- _DATA RECORDS_:
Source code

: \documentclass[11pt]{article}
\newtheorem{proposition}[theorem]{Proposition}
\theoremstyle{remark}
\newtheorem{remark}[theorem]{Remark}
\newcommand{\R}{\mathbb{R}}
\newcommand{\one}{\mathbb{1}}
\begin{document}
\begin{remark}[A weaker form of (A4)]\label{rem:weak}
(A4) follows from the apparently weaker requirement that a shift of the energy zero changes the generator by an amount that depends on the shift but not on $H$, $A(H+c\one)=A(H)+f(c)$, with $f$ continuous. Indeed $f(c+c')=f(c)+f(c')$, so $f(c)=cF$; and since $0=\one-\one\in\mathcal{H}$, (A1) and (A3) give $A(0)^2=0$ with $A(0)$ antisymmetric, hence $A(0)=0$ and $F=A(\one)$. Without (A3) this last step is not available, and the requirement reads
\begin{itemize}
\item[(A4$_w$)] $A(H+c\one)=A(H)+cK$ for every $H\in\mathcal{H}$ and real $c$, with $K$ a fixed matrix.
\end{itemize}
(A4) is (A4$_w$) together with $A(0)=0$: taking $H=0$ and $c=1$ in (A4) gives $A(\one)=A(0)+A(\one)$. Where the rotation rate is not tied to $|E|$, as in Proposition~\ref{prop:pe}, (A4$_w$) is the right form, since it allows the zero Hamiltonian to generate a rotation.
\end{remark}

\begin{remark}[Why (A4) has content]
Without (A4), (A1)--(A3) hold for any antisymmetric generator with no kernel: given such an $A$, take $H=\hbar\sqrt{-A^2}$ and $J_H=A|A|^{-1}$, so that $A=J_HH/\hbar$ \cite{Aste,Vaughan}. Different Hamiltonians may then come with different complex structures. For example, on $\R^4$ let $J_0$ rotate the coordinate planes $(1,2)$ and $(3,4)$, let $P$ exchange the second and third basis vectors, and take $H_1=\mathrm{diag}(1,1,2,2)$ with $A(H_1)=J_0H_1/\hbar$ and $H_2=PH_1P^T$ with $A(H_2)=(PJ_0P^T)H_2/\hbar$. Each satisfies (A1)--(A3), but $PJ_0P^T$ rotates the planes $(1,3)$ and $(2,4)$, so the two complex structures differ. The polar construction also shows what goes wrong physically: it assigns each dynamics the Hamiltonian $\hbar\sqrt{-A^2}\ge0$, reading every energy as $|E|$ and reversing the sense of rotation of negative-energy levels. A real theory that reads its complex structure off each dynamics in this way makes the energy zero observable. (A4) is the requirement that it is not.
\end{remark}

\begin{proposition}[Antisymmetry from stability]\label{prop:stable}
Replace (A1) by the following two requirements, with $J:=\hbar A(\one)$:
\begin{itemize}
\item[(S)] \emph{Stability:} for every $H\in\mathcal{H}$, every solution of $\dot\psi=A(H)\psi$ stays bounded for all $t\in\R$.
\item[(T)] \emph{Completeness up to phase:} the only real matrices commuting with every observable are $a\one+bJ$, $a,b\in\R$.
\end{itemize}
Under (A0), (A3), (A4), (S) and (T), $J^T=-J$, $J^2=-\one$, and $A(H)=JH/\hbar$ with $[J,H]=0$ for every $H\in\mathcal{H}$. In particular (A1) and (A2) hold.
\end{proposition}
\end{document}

- _WHAT THE EXERCISE ASKS_: Write out every line of the data again, exactly as it reads.

- _SOLUTION TO THIS PROBLEM_:
Source code

: \documentclass[11pt]{article}
\newtheorem{proposition}[theorem]{Proposition}
\theoremstyle{remark}
\newtheorem{remark}[theorem]{Remark}
\newcommand{\R}{\mathbb{R}}
\newcommand{\one}{\mathbb{1}}
\begin{document}
\begin{remark}[A weaker form of (A4)]\label{rem:weak}
(A4) follows from the apparently weaker requirement that a shift of the energy zero changes the generator by an amount that depends on the shift but not on $H$, $A(H+c\one)=A(H)+f(c)$, with $f$ continuous. Indeed $f(c+c')=f(c)+f(c')$, so $f(c)=cF$; and since $0=\one-\one\in\mathcal{H}$, (A1) and (A3) give $A(0)^2=0$ with $A(0)$ antisymmetric, hence $A(0)=0$ and $F=A(\one)$. Without (A3) this last step is not available, and the requirement reads
\begin{itemize}
\item[(A4$_w$)] $A(H+c\one)=A(H)+cK$ for every $H\in\mathcal{H}$ and real $c$, with $K$ a fixed matrix.
\end{itemize}
(A4) is (A4$_w$) together with $A(0)=0$: taking $H=0$ and $c=1$ in (A4) gives $A(\one)=A(0)+A(\one)$. Where the rotation rate is not tied to $|E|$, as in Proposition~\ref{prop:pe}, (A4$_w$) is the right form, since it allows the zero Hamiltonian to generate a rotation.
\end{remark}

\begin{remark}[Why (A4) has content]
Without (A4), (A1)--(A3) hold for any antisymmetric generator with no kernel: given such an $A$, take $H=\hbar\sqrt{-A^2}$ and $J_H=A|A|^{-1}$, so that $A=J_HH/\hbar$ \cite{Aste,Vaughan}. Different Hamiltonians may then come with different complex structures. For example, on $\R^4$ let $J_0$ rotate the coordinate planes $(1,2)$ and $(3,4)$, let $P$ exchange the second and third basis vectors, and take $H_1=\mathrm{diag}(1,1,2,2)$ with $A(H_1)=J_0H_1/\hbar$ and $H_2=PH_1P^T$ with $A(H_2)=(PJ_0P^T)H_2/\hbar$. Each satisfies (A1)--(A3), but $PJ_0P^T$ rotates the planes $(1,3)$ and $(2,4)$, so the two complex structures differ. The polar construction also shows what goes wrong physically: it assigns each dynamics the Hamiltonian $\hbar\sqrt{-A^2}\ge0$, reading every energy as $|E|$ and reversing the sense of rotation of negative-energy levels. A real theory that reads its complex structure off each dynamics in this way makes the energy zero observable. (A4) is the requirement that it is not.
\end{remark}

\begin{proposition}[Antisymmetry from stability]\label{prop:stable}
Replace (A1) by the following two requirements, with $J:=\hbar A(\one)$:
\begin{itemize}
\item[(S)] \emph{Stability:} for every $H\in\mathcal{H}$, every solution of $\dot\psi=A(H)\psi$ stays bounded for all $t\in\R$.
\item[(T)] \emph{Completeness up to phase:} the only real matrices commuting with every observable are $a\one+bJ$, $a,b\in\R$.
\end{itemize}
Under (A0), (A3), (A4), (S) and (T), $J^T=-J$, $J^2=-\one$, and $A(H)=JH/\hbar$ with $[J,H]=0$ for every $H\in\mathcal{H}$. In particular (A1) and (A2) hold.
\end{proposition}
\end{document}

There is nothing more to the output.